Developer Documentation

# Let's Data : Focus on the data - we'll manage the infrastructure!

Cloud infrastructure that simplifies how you process, analyze and transform data.

Compute Engine: Overview

Dataset Compute Engine is the compute infrastructure that is used to process the dataset. AWS Lambda, AWS Lambda & Sagemaker Compute Engines and Spark Compute Engines are currently supported Compute Engines in #LetsData. We intend to support EC2, ECS and Kubernetes compute engines as well. Here are the currently supported compute engines:

AWS Lambda Compute Engine: The user's code is packaged as a Data Task Lambda Function and #LetsData manages the task creation, execution and monitoring.
AWS Lambda & Sagemaker Compute Engine: The user's code is packaged as a Data Task Lambda Function and #LetsData manages the task creation, execution and monitoring. Additionally, AI/ ML inferences are run through a Sagemaker endpoint. #LetsData can create and manage these Sagemaker endpoints or re-use existing Sagemaker endpoints.
Spark Compute Engine: The Spark Compute Engine runs user's spark code on AWS Lambda and offers infrastructure simplifications such as removing the needs for clusters (no cluster provisioning, no cluster management, no cluster scaling issues). It adds infinte elastic scaling (no need for application scheduling, application run as soon as they are created) and adds a layer of file level progress / task management that is consistent with LetsData datasets. Your spark code will just work out of the box - no jar issues, classpath problems or elaborate session and cluster configurations.

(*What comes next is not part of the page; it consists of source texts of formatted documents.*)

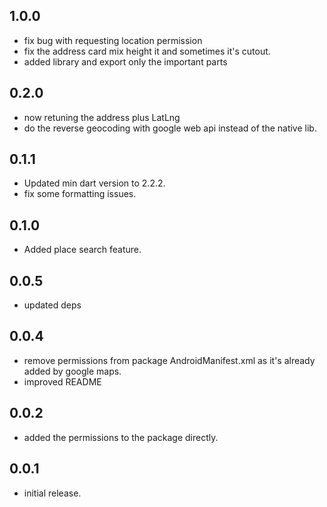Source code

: ## 1.0.0

* fix bug with requesting location permission
* fix the address card mix height it and sometimes it's cutout. 
* added library and export only the important parts

## 0.2.0

* now retuning the address plus LatLng
* do the reverse geocoding with google web api instead of the native lib. 

## 0.1.1

* Updated min dart version to 2.2.2.
* fix some formatting issues.

## 0.1.0

* Added place search feature.

## 0.0.5

* updated deps

## 0.0.4

* remove permissions from package AndroidManifest.xml as it's already added by google maps.
* improved README

## 0.0.2

* added the permissions to the package directly.


## 0.0.1

* initial release.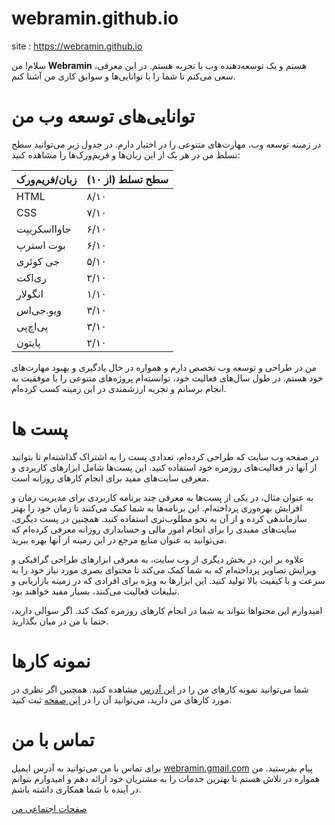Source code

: # webramin.github.io
site : https://webramin.github.io

سلام! من **Webramin** هستم و یک توسعه‌دهنده وب با تجربه هستم. در این معرفی، سعی می‌کنم تا شما را با توانایی‌ها و سوابق کاری من آشنا کنم.

**توانایی‌های توسعه وب من**
===========================

در زمینه توسعه وب، مهارت‌های متنوعی را در اختیار دارم. در جدول زیر می‌توانید سطح تسلط من در هر یک از این زبان‌ها و فریم‌ورک‌ها را مشاهده کنید:

| زبان/فریم‌ورک | سطح تسلط (از ۱۰) |
| --- | --- |
| HTML | ۸/۱۰ |
| CSS | ۷/۱۰ |
| جاوااسکریپت | ۶/۱۰ |
| بوت استرپ | ۶/۱۰ |
| جی کوئری | ۵/۱۰ |
| ری‌اکت | ۲/۱۰ |
| انگولار | ۱/۱۰ |
| ویو.جی‌اس | ۳/۱۰ |
| پی‌اچ‌پی | ۳/۱۰ |
| پایتون | ۲/۱۰ |

من در طراحی و توسعه وب تخصص دارم و همواره در حال یادگیری و بهبود مهارت‌های خود هستم. در طول سال‌های فعالیت خود، توانسته‌ام پروژه‌های متنوعی را با موفقیت به انجام برسانم و تجربه ارزشمندی در این زمینه کسب کرده‌ام.

**پست ها**
==============

در صفحه وب سایت که طراحی کرده‌ام، تعدادی پست را به اشتراک گذاشته‌ام تا بتوانید از آنها در فعالیت‌های روزمره خود استفاده کنید. این پست‌ها شامل ابزارهای کاربردی و معرفی سایت‌های مفید برای انجام کارهای روزانه است.

به عنوان مثال، در یکی از پست‌ها به معرفی چند برنامه کاربردی برای مدیریت زمان و افزایش بهره‌وری پرداخته‌ام. این برنامه‌ها به شما کمک می‌کنند تا زمان خود را بهتر سازماندهی کرده و از آن به نحو مطلوب‌تری استفاده کنید. همچنین در پست دیگری، سایت‌های مفیدی را برای انجام امور مالی و حسابداری روزانه معرفی کرده‌ام که می‌توانید به عنوان منابع مرجع در این زمینه از آنها بهره ببرید.

علاوه بر این، در بخش دیگری از وب سایت، به معرفی ابزارهای طراحی گرافیکی و ویرایش تصاویر پرداخته‌ام که به شما کمک می‌کند تا محتوای بصری مورد نیاز خود را به سرعت و با کیفیت بالا تولید کنید. این ابزارها به ویژه برای افرادی که در زمینه بازاریابی و تبلیغات فعالیت می‌کنند، بسیار مفید خواهند بود.

امیدوارم این محتواها بتواند به شما در انجام کارهای روزمره کمک کند. اگر سوالی دارید، حتما با من در میان بگذارید.

**نمونه کارها**
==============

شما می‌توانید نمونه کارهای من را در [این آدرس](https://webramin.github/) مشاهده کنید. همچنین اگر نظری در مورد کارهای من دارید، می‌توانید آن را در [این صفحه](https://webramin.github/Comment) ثبت کنید.

**تماس با من**
==============

برای تماس با من می‌توانید به آدرس ایمیل [webramin.gmail.com](mailto:webramin.gmail.com) پیام بفرستید. من همواره در تلاش هستم تا بهترین خدمات را به مشتریان خود ارائه دهم و امیدوارم بتوانم در آینده با شما همکاری داشته باشم.

[صفحات اجتماعی من](https://webramin.github/social)
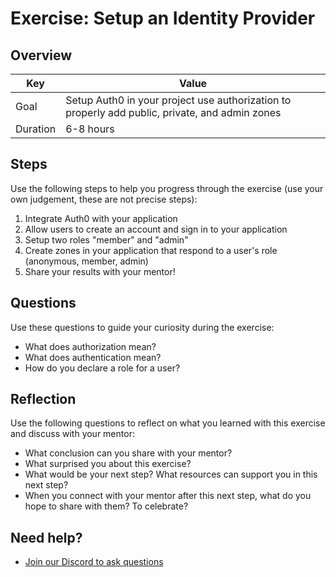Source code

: # Exercise: Setup an Identity Provider

## Overview

| Key | Value |
| --- | --- |
| Goal | Setup Auth0 in your project use authorization to properly add public, private, and admin zones |
| Duration | 6-8 hours |


## Steps

Use the following steps to help you progress through the exercise (use your own judgement, these are not precise steps):

1. Integrate Auth0 with your application
2. Allow users to create an account and sign in to your application
3. Setup two roles "member" and "admin"
4. Create zones in your application that respond to a user's role (anonymous, member, admin)
5. Share your results with your mentor!

## Questions

Use these questions to guide your curiosity during the exercise:

- What does authorization mean?
- What does authentication mean?
- How do you declare a role for a user?

## Reflection

Use the following questions to reflect on what you learned with this exercise and discuss with your mentor:

- What conclusion can you share with your mentor?
- What surprised you about this exercise?
- What would be your next step? What resources can support you in this next step?
- When you connect with your mentor after this next step, what do you hope to share with them? To celebrate? 

## Need help?

- [Join our Discord to ask questions](https://discord.gg/bDVYvG3Czd)
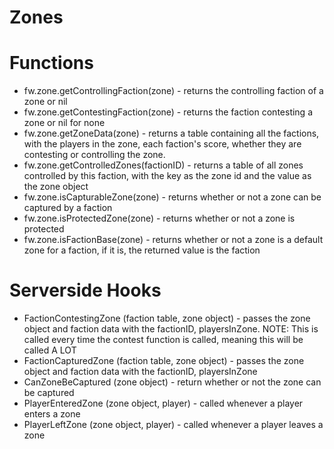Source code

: # Zones

# Functions
 - fw.zone.getControllingFaction(zone) - returns the controlling faction of a zone or nil
 - fw.zone.getContestingFaction(zone) - returns the faction contesting a zone or nil for none
 - fw.zone.getZoneData(zone) - returns a table containing all the factions, with the players in the zone, each faction's score, whether they are contesting or controlling the zone.
 - fw.zone.getControlledZones(factionID) - returns a table of all zones controlled by this faction, with the key as the zone id and the value as the zone object
 - fw.zone.isCapturableZone(zone) - returns whether or not a zone can be captured by a faction
 - fw.zone.isProtectedZone(zone) - returns whether or not a zone is protected
 - fw.zone.isFactionBase(zone) - returns whether or not a zone is a default zone for a faction, if it is, the returned value is the faction 

# Serverside Hooks
 - FactionContestingZone (faction table, zone object) - passes the zone object and faction data with the factionID, playersInZone. NOTE: This is called every time the contest function is called, meaning this will be called A LOT
 - FactionCapturedZone (faction table, zone object) - passes the zone object and faction data with the factionID, playersInZone
 - CanZoneBeCaptured (zone object) - return whether or not the zone can be captured
 - PlayerEnteredZone (zone object, player) - called whenever a player enters a zone
 - PlayerLeftZone (zone object, player) - called whenever a player leaves a zone
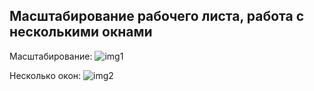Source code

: Масштабирование рабочего листа, работа с несколькими окнами
---

Масштабирование:
![img1](http://www.oszone.net/figs/u/72715/100316053919/image005.jpg)

Несколько окон:
![img2](http://www.oszone.net/figs/u/72715/100316053919/image003.jpg)
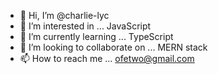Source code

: - 👋 Hi, I’m @charlie-lyc
- 👀 I’m interested in ... JavaScript
- 🌱 I’m currently learning ... TypeScript
- 💞️ I’m looking to collaborate on ... MERN stack
- 📫 How to reach me ... ofetwo@gmail.com

<!---
charlie-lyc/charlie-lyc is a ✨ special ✨ repository because its `README.md` (this file) appears on your GitHub profile.
You can click the Preview link to take a look at your changes.
--->
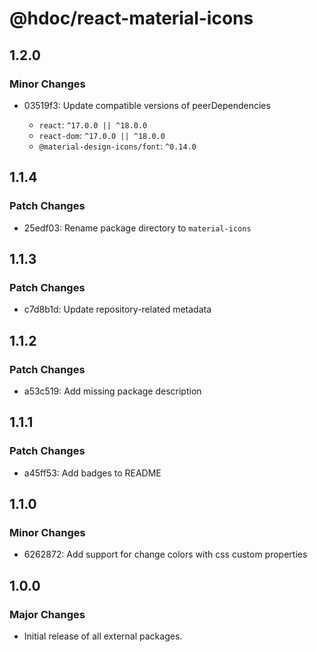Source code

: # @hdoc/react-material-icons

## 1.2.0

### Minor Changes

- 03519f3: Update compatible versions of peerDependencies

  - `react`: `^17.0.0 || ^18.0.0`
  - `react-dom`: `^17.0.0 || ^18.0.0`
  - `@material-design-icons/font`: `^0.14.0`

## 1.1.4

### Patch Changes

- 25edf03: Rename package directory to `material-icons`

## 1.1.3

### Patch Changes

- c7d8b1d: Update repository-related metadata

## 1.1.2

### Patch Changes

- a53c519: Add missing package description

## 1.1.1

### Patch Changes

- a45ff53: Add badges to README

## 1.1.0

### Minor Changes

- 6262872: Add support for change colors with css custom properties

## 1.0.0

### Major Changes

- Initial release of all external packages.
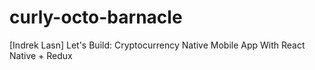 # curly-octo-barnacle
[Indrek Lasn] Let's Build: Cryptocurrency Native Mobile App With React Native + Redux
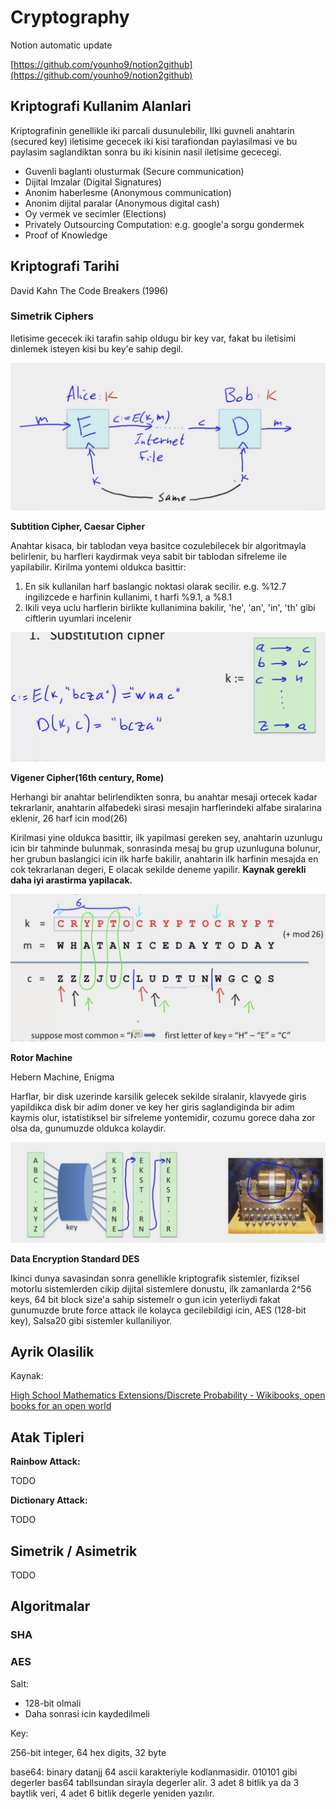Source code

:# Cryptography

Notion automatic update

[https://github.com/younho9/notion2github](https://github.com/younho9/notion2github)

## Kriptografi Kullanim Alanlari

Kriptografinin genellikle iki parcali dusunulebilir, Ilki guvneli anahtarin (secured key)  iletisime gececek iki kisi tarafiondan paylasilmasi ve bu paylasim saglandiktan sonra bu iki kisinin nasil iletisime gececegi.

- Guvenli baglanti olusturmak (Secure communication)
- Dijital Imzalar (Digital Signatures)
- Anonim haberlesme (Anonymous communication)
- Anonim dijital paralar (Anonymous digital cash)
- Oy vermek ve secimler (Elections)
- Privately Outsourcing Computation: e.g. google'a sorgu gondermek
- Proof of Knowledge

## Kriptografi Tarihi

David Kahn The Code Breakers (1996)

### Simetrik Ciphers

Iletisime gececek iki tarafin sahip oldugu bir key var, fakat bu iletisimi dinlemek isteyen kisi bu key'e sahip degil.

![Untitled](Cryptography%2069fc9591d0f046b0883fdb153d726a46/Untitled.png)

**Subtition Cipher, Caesar Cipher**

Anahtar kisaca, bir tablodan veya basitce cozulebilecek bir algoritmayla belirlenir, bu harfleri kaydirmak veya sabit bir tablodan sifreleme ile yapilabilir. Kirilma yontemi oldukca basittir:

1. En sik kullanilan harf baslangic noktasi olarak secilir. e.g. %12.7 ingilizcede e harfinin kullanimi, t harfi %9.1, a %8.1
2. Ikili veya uclu harflerin birlikte kullanimina bakilir, 'he', 'an', 'in', 'th' gibi ciftlerin uyumlari incelenir

![Untitled](Cryptography%2069fc9591d0f046b0883fdb153d726a46/Untitled%201.png)

**Vigener Cipher(16th century, Rome)**

Herhangi bir anahtar belirlendikten sonra, bu anahtar mesaji ortecek kadar tekrarlanir, anahtarin alfabedeki sirasi mesajin harflerindeki alfabe siralarina eklenir, 26 harf icin mod(26)

Kirilmasi yine oldukca basittir, ilk yapilmasi gereken sey, anahtarin uzunlugu icin bir tahminde bulunmak, sonrasinda mesaj bu grup uzunluguna bolunur, her grubun baslangici icin ilk harfe bakilir, anahtarin ilk harfinin mesajda en cok tekrarlanan degeri, E olacak sekilde deneme yapilir. **Kaynak gerekli daha iyi arastirma yapilacak.**

![Untitled](Cryptography%2069fc9591d0f046b0883fdb153d726a46/Untitled%202.png)

**Rotor Machine**

Hebern Machine, Enigma

Harflar, bir disk uzerinde karsilik gelecek sekilde siralanir, klavyede giris yapildikca disk bir adim doner ve key her giris saglandiginda bir adim kaymis olur, istatistiksel bir sifreleme yontemidir, cozumu gorece daha zor olsa da, gunumuzde oldukca kolaydir. 

![Untitled](Cryptography%2069fc9591d0f046b0883fdb153d726a46/Untitled%203.png)

**Data Encryption Standard DES**

Ikinci dunya savasindan sonra genellikle kriptografik sistemler, fiziksel motorlu sistemlerden cikip dijital sistemlere donustu, ilk zamanlarda 2^56 keys, 64 bit block size'a sahip sistemelr o gun icin yeterliydi fakat gunumuzde brute force attack ile kolayca gecilebildigi icin, AES (128-bit key), Salsa20 gibi sistemler kullaniliyor.

## Ayrik Olasilik

Kaynak:

[High School Mathematics Extensions/Discrete Probability - Wikibooks, open books for an open world](https://en.wikibooks.org/wiki/High_School_Mathematics_Extensions/Discrete_Probability)

## Atak Tipleri

**Rainbow Attack:**

TODO

**Dictionary Attack:**

TODO

## Simetrik / Asimetrik

TODO

## Algoritmalar

### SHA

### AES

Salt:

- 128-bit olmali
- Daha sonrasi icin kaydedilmeli

Key:

256-bit integer, 64 hex digits, 32 byte

base64: binary datanjj 64 ascii karakteriyle kodlanmasidir. 010101 gibi degerler bas64 tabllsundan sirayla degerler alir. 3 adet 8 bitlik ya da 3 baytlik veri, 4 adet 6 bitlik degerle yeniden yazılır.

#LetsData creates the selected compute engines for data processing and manages the infrastructure as needed until the data processing is complete. The user does not need to specify any additional infrastructure details or write any code to manage the compute infrastructure. This is what we promise - "Focus on the data and we'll manage the infrastructure."

Compute Engine: Details

AWS Lambda Compute Engine

Lambda compute engine packages the user data handler implementation JAR alongwith the #Let's Data infrastructure code and creates a Data Task lambda function for each dataset. It then executes the #Let's Data tasks by invoking the DataTask Lambda functions concurrently.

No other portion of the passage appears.